(Stored data entries)
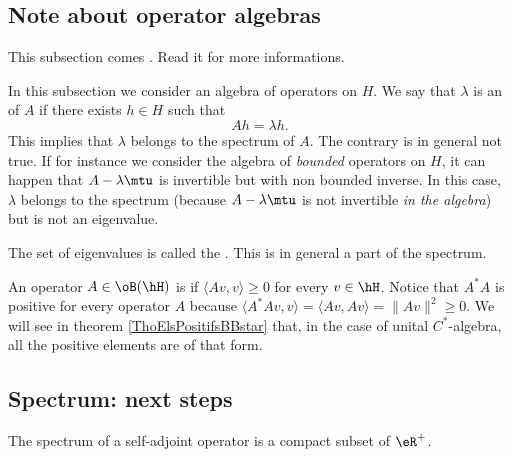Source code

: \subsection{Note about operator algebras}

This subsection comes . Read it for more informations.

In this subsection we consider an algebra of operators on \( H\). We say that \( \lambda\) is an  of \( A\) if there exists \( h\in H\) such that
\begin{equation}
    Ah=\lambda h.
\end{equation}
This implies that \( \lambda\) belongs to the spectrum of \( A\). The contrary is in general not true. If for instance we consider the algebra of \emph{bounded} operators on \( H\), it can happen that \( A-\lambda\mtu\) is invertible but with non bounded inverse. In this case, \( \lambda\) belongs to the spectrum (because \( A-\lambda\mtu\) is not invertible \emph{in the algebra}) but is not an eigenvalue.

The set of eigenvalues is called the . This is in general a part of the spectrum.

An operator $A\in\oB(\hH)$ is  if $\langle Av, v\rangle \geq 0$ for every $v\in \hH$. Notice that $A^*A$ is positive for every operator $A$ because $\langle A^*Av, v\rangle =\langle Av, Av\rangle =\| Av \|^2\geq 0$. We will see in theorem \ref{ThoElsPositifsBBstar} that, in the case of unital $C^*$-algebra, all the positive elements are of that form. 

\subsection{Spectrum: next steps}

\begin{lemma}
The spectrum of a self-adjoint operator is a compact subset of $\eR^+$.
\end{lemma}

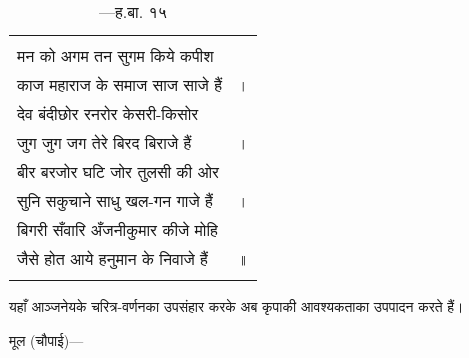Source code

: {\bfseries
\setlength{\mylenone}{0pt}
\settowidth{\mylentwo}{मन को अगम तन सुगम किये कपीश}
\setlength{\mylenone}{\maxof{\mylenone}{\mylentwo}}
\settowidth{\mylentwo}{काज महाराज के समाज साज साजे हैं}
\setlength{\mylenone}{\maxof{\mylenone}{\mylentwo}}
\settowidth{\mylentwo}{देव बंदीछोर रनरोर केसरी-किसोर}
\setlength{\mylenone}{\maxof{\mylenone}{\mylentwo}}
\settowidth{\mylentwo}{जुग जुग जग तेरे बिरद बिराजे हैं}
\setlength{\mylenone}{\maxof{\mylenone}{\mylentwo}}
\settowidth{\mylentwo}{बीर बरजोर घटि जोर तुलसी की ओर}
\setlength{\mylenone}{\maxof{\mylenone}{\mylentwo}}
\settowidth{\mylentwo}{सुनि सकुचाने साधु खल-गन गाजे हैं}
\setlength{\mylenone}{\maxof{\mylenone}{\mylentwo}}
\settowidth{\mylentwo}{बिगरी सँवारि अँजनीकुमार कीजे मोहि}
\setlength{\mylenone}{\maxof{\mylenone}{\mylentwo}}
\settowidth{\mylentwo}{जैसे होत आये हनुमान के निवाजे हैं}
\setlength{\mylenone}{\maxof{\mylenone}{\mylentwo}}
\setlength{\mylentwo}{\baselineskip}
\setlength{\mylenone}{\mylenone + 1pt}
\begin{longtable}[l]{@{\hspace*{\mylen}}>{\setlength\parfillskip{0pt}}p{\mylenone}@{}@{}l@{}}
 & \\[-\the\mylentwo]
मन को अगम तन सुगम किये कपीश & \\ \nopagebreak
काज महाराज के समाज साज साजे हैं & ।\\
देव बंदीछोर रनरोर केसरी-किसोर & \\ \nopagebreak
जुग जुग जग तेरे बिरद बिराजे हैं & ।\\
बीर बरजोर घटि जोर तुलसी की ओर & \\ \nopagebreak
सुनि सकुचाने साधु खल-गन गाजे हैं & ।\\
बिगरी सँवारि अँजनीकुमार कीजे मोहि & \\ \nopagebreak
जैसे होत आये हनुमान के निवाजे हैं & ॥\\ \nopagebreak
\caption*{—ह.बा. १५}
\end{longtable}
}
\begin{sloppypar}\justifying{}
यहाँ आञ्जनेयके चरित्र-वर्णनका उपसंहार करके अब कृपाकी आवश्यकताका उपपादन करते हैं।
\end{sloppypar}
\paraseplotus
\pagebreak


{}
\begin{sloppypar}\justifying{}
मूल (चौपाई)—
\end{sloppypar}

◆ Work order ◆
Up to and including the line that holds "In this subsection", restate word for word each line of the records from their start, and only those lines, leaving out the pictures.

◆ Exercise solution ◆
Source code

: \subsection{Note about operator algebras}

This subsection comes . Read it for more informations.

In this subsection we consider an algebra of operators on \( H\). We say that \( \lambda\) is an  of \( A\) if there exists \( h\in H\) such that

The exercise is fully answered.